Apple S-News-zzz?: Aggregated Media Is The New Bland

As is its wont, the Interwebs set their hair on fire when Apple announced that it was getting into the news curation game in iOS 9. The upcoming update adds a News app that will pull in everything from major brand media to blogs, in a manner that is familiar to any Flipboard, Zite or News Republic user. Of course, in this case, the aggregator is Apple, and its app will be baked into the OS.

Just add another log onto the platform world conspiracy fire, goes the narrative. On the heels of Facebook’s Instant Articles, Apple too was trying to become the new host and gatekeeper of major media content. The legitimate worry of course is that media brands further lose control of their audience, data, context -- and potentially, of their advertisers. I would say “Alert the media,” but in this scenario the media are already dead men walking.
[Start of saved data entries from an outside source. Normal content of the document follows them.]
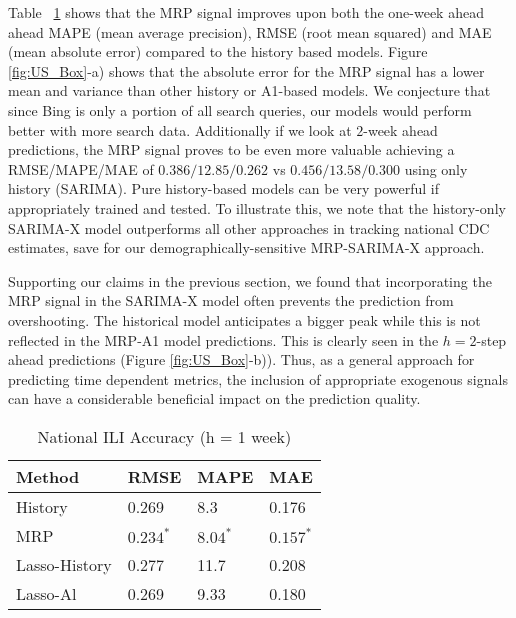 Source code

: \documentclass[fleqn,10pt]{wlscirep}
\begin{document}

Table ~\ref{mse-national} shows that the MRP signal improves upon both the one-week ahead ahead MAPE (mean average precision), RMSE (root mean squared)  and MAE (mean absolute error) compared to the history based models. Figure \ref{fig:US_Box}-a) shows that the absolute error for the MRP signal has a lower mean and variance than other history or A1-based models. We conjecture that since Bing is only a portion of all search queries, our models would perform better with more search data. Additionally if we look at $2$-week ahead predictions, the MRP signal proves to be even more valuable achieving a RMSE/MAPE/MAE of $0.386/12.85/0.262$ vs $0.456/13.58/0.300$ using only history (SARIMA). Pure history-based models can be very powerful if appropriately trained and tested. To illustrate this, we note that the history-only SARIMA-X model outperforms all other approaches in tracking national CDC estimates, save for our demographically-sensitive MRP-SARIMA-X approach.

Supporting our claims in the previous section, we found that incorporating the MRP signal in the SARIMA-X model often prevents the prediction from overshooting. The historical model anticipates a bigger peak while this is not reflected in the MRP-A1 model predictions. This is clearly seen in the $h=2$-step ahead predictions (Figure \ref{fig:US_Box}-b)). Thus, as a general approach for predicting time dependent metrics, the inclusion of appropriate exogenous signals can have a considerable beneficial impact on the prediction quality.

\begin{table}[tbp]
\centering
\caption{National ILI Accuracy (h = 1 week)}
\label{mse-national}
\begin{tabular}{|l|l|l|l|}
\hline
Method        & RMSE  & MAPE  & MAE \\ \hline
History       & 0.269 & 8.3  & 0.176\\ \hline
MRP           & $\mathbf{0.234^*}$ & $\mathbf{8.04^*}$ & $\mathbf{0.157^*}$\\ \hline
Lasso-History & 0.277 & 11.7 & 0.208\\ \hline
Lasso-Al      & 0.269 & 9.33 & 0.180\\ \hline
\end{tabular}
\end{table}
\end{document}
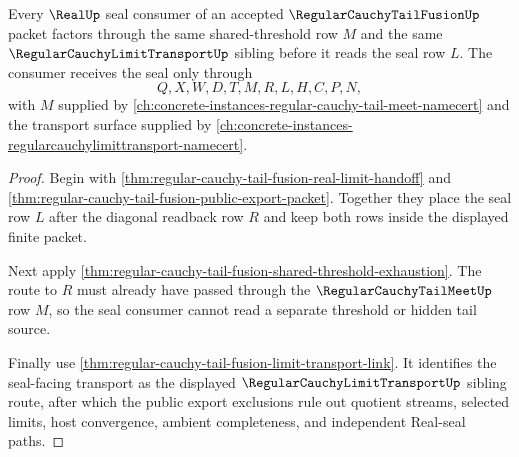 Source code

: \begin{theorem}
\label{thm:regular-cauchy-tail-fusion-real-seal-factorization}
Every $\RealUp$ seal consumer of an accepted $\RegularCauchyTailFusionUp$ packet factors through the same shared-threshold row $M$ and the same $\RegularCauchyLimitTransportUp$ sibling before it reads the seal row $L$. The consumer receives the seal only through
$$
Q,X,W,D,T,M,R,L,H,C,P,N,
$$
with $M$ supplied by \autoref{ch:concrete-instances-regular-cauchy-tail-meet-namecert} and the transport surface supplied by \autoref{ch:concrete-instances-regularcauchylimittransport-namecert}.
\end{theorem}
\begin{proof}
Begin with \autoref{thm:regular-cauchy-tail-fusion-real-limit-handoff} and \autoref{thm:regular-cauchy-tail-fusion-public-export-packet}. Together they place the seal row $L$ after the diagonal readback row $R$ and keep both rows inside the displayed finite packet.

Next apply \autoref{thm:regular-cauchy-tail-fusion-shared-threshold-exhaustion}. The route to $R$ must already have passed through the $\RegularCauchyTailMeetUp$ row $M$, so the seal consumer cannot read a separate threshold or hidden tail source.

Finally use \autoref{thm:regular-cauchy-tail-fusion-limit-transport-link}. It identifies the seal-facing transport as the displayed $\RegularCauchyLimitTransportUp$ sibling route, after which the public export exclusions rule out quotient streams, selected limits, host convergence, ambient completeness, and independent Real-seal paths.
\end{proof}

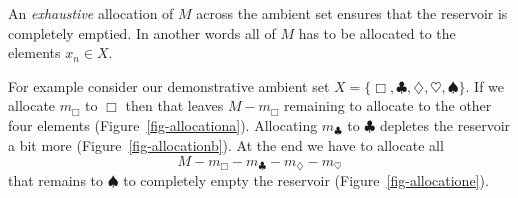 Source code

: \documentclass[
  letterpaper,
  DIV=11,
  numbers=noendperiod]{scrartcl}
\begin{document}
An \emph{exhaustive} allocation of \(M\) across the ambient set ensures
that the reservoir is completely emptied. In another words all of \(M\)
has to be allocated to the elements \(x_{n} \in X\).

For example consider our demonstrative ambient set
\(X = \{\Box, \clubsuit, \diamondsuit, \heartsuit, \spadesuit \}\). If
we allocate \(m_\Box\) to \(\Box\) then that leaves \(M - m_\Box\)
remaining to allocate to the other four elements
(Figure~\ref{fig-allocationa}). Allocating \(m_\clubsuit\) to
\(\clubsuit\) depletes the reservoir a bit more
(Figure~\ref{fig-allocationb}). At the end we have to allocate all \[
M - m_{\Box} - m_{\clubsuit} - m_{\diamondsuit} - m_{\heartsuit}
\] that remains to \(\spadesuit\) to completely empty the reservoir
(Figure~\ref{fig-allocatione}).

\begin{figure}

\begin{minipage}[t]{0.50\linewidth}

{\centering 


}

\subcaption{\label{fig-allocationa}}
\end{minipage}%
%
\begin{minipage}[t]{0.50\linewidth}

{\centering 

\raisebox{-\height}{

}}
\end{minipage}
\end{figure}
\end{document}
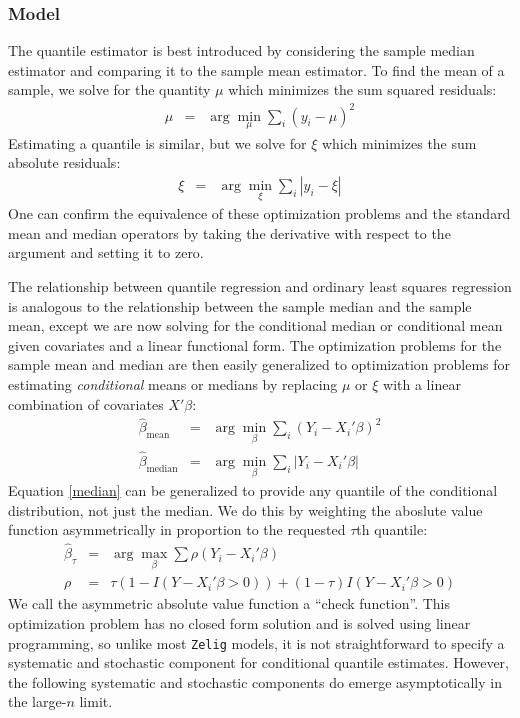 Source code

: \subsubsection{Model}
The quantile estimator is best introduced by considering the sample median
estimator and comparing it to the sample mean estimator.
To find the mean of a sample, we solve
for the quantity $\mu$ which minimizes the sum squared residuals:
\begin{eqnarray*}
    \mu &=& \arg\min_\mu \sum_i (y_i-\mu)^2
\end{eqnarray*}
Estimating a quantile is similar, but we solve for $\xi$ which minimizes the
sum absolute residuals:
\begin{eqnarray*}
    \xi &=& \arg\min_\xi \sum_i |y_i-\xi|
\end{eqnarray*}
One can confirm the equivalence of these optimization problems and the standard
mean and median operators by taking the derivative with respect to the argument
and setting it to zero.

The relationship between quantile regression and ordinary least squares regression
is analogous to the relationship between the sample median and the sample mean, except
we are now solving for the conditional median or conditional mean given covariates and
a linear functional form. The optimization problems for the sample mean and median
are then easily generalized to optimization problems for
estimating \emph{conditional} means or medians by replacing $\mu$ or $\xi$
with a linear combination of covariates $X'\beta$:
\begin{eqnarray}
    \hat\beta_\mathrm{mean} &=& \arg\min_\beta \sum_i (Y_i-X_i'\beta)^2 \nonumber \\
    \hat\beta_\mathrm{median} &=& \arg\min_\beta \sum_i |Y_i-X_i'\beta| \label{median}
\end{eqnarray}
Equation \ref{median} can be generalized to provide any quantile of the conditional
distribution, not just the median. We do this by weighting the aboslute value function
asymmetrically in proportion to the requested $\tau$th quantile:
\begin{eqnarray}
    \hat\beta_{\tau} &=& \arg\max_\beta \sum \rho(Y_i-X_i'\beta) \label{beta}\\
    \rho &=& \tau(1-I(Y-X_i'\beta > 0)) + (1-\tau)I(Y-X_i'\beta > 0) \nonumber
\end{eqnarray}
We call the asymmetric absolute value function a ``check function''. This optimization
problem has no closed form solution and is solved using linear programming,
so unlike most {\tt Zelig} models, it is not straightforward to specify a systematic and
stochastic component for conditional quantile estimates. However, the following systematic
and stochastic components do emerge asymptotically in the large-$n$ limit.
All of this may be true -- but the jury is still out on whether gorillas like Apple, Facebook and Google are any good at curating news. After a lot of bravado, Facebook’s Instant Articles was off to a slow start, with few updates to the enhanced articles that publishers were letting the social network host on its mobile app.

Both Facebook and Apple are offering publishers tools to make their branded media look and feel more attractive when they sit within these hosted environments. But they require additional effort from an already overtaxed publisher workflow. In the case of Instant Articles, there were few examples of enhanced content on the platform after the launch day samples. Publishers will need to think long and hard before investing much time in making their content look compelling on someone else’s platforms.
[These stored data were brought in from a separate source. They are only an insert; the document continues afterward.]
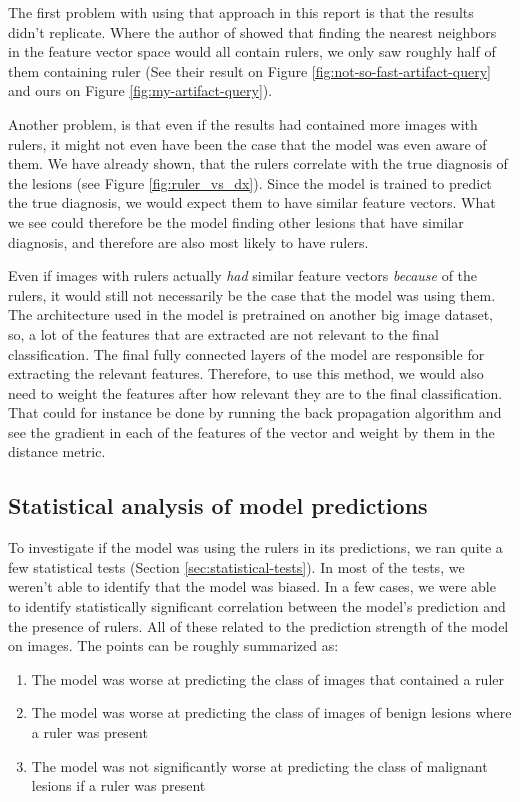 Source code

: The first problem with using that approach in this report is that the results didn't replicate.
Where the author of \cite{debias-not-so-fast} showed that finding the nearest neighbors in the feature
vector space would all contain rulers, we only saw roughly half of them containing ruler 
(See their result on Figure \ref{fig:not-so-fast-artifact-query} and ours on Figure \ref{fig:my-artifact-query}).

Another problem, is that even if the results had contained more images with rulers,
it might not even have been the case that the model was even aware of them.
We have already shown, that the rulers correlate with the true diagnosis of the lesions (see Figure \ref{fig:ruler_vs_dx}).
Since the model is trained to predict the true diagnosis, we would expect them to have similar feature vectors.
What we see could therefore be the model finding other lesions that have similar diagnosis,
and therefore are also most likely to have rulers.

Even if images with rulers actually \textit{had} similar feature vectors \textit{because} of the rulers,
it would still not necessarily be the case that the model was using them.
The architecture used in the model is pretrained on another big image dataset,
so, a lot of the features that are extracted are not relevant to the final classification. 
The final fully connected layers of the model are responsible for extracting the relevant features.
Therefore, to use this method, we would also need to weight the features after how relevant they are to
the final classification.
That could for instance be done by running the back propagation algorithm and see the
gradient in each of the features of the vector and weight by them in the distance metric.

\subsection{Statistical analysis of model predictions}
To investigate if the model was using the rulers in its predictions, 
we ran quite a few statistical tests (Section \ref{sec:statistical-tests}).
In most of the tests, we weren't able to identify that the model was biased.
In a few cases, we were able to identify statistically significant correlation between
the model's prediction and the presence of rulers.
All of these related to the prediction strength of the model on images.
The points can be roughly summarized as:
\begin{enumerate}
    \item The model was worse at predicting the class of images that contained a ruler
    \item The model was worse at predicting the class of images of benign lesions where a ruler was present 
    \item The model was not significantly worse at predicting the class of malignant lesions if a ruler was present
\end{enumerate}


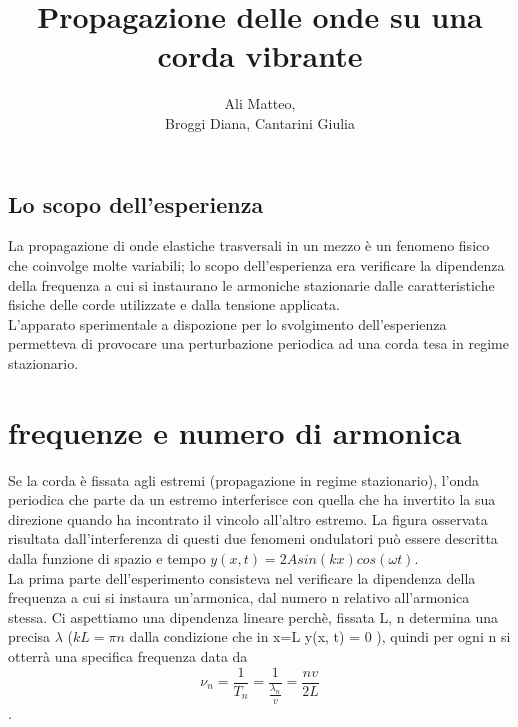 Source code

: \documentclass[a4paper]{article}
\title{Propagazione delle onde su una corda vibrante}
\author{Ali Matteo,\\Broggi Diana, Cantarini Giulia}
\date{ }
\theoremstyle{definition}
\begin{document}
	\maketitle
	\subsection*{Lo scopo dell'esperienza}
La propagazione di onde elastiche trasversali in un mezzo è un fenomeno fisico che coinvolge molte variabili; lo scopo dell'esperienza era verificare la dipendenza della frequenza a cui si instaurano le armoniche stazionarie dalle caratteristiche fisiche delle corde utilizzate e dalla tensione applicata.\\
L'apparato sperimentale a dispozione per lo svolgimento dell'esperienza permetteva di provocare una perturbazione periodica ad una corda tesa in regime stazionario. 
	
	\section{frequenze e numero di armonica}
	Se la corda è fissata agli estremi (propagazione in regime stazionario), l'onda periodica che parte da un estremo interferisce con quella che ha invertito la sua direzione quando ha incontrato il vincolo all'altro estremo. La figura osservata  risultata dall'interferenza di questi due fenomeni ondulatori può essere descritta dalla funzione di spazio e tempo \(y(x, t) = 2Asin(kx)cos(\omega t)\).\\
	
	\noindent La prima parte dell'esperimento consisteva nel verificare la dipendenza della frequenza a cui si instaura un'armonica, dal numero n relativo all'armonica stessa. Ci aspettiamo una dipendenza lineare perchè, fissata L, n determina una precisa \(\lambda\) (\(kL = \pi n\) dalla condizione che in x=L y(x, t) = 0 ), quindi per ogni n si otterrà una specifica frequenza data da \[\nu_{n} = \frac{1}{T_{n}} = \frac{1}{\frac{\lambda_{n}}{v}} = \frac{nv}{2L}\]
.\\\\\\\\\\\\\\\\\\\\\\\\	
\end{document}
As for the new Apple News, the public release of the iOS 9 beta on Friday gives us a first peek. It is unfair to come to any conclusions on the strength of a beta release, of course. But so far, it's clear that Flipboard and other aggregator rivals shouldn’t panic and run for their exit strategies anytime soon. Apple has not cracked any special news code here. The News app looks and feels much like the major, and already decent, aggregation apps. Much like Flipboard, it lets you tag favorite media brands, with a heavy emphasis on the lush magazine titles and major newspapers. Also, it pulls in multiple sources when you subscribe to specific topics (Politics, celebrities, tech, etc.).

As in its new Music app, Apple is trying to distinguish itself by claiming it is run by human editors, not algorithms -- and in both design and story choice I will say that Apple News feels less robotic than others. The design mixes up headline and image sizes as well as the blocking of the items. There seemed to be less redundancy among the stories. It is still prone to weird tech errors like truncated stories.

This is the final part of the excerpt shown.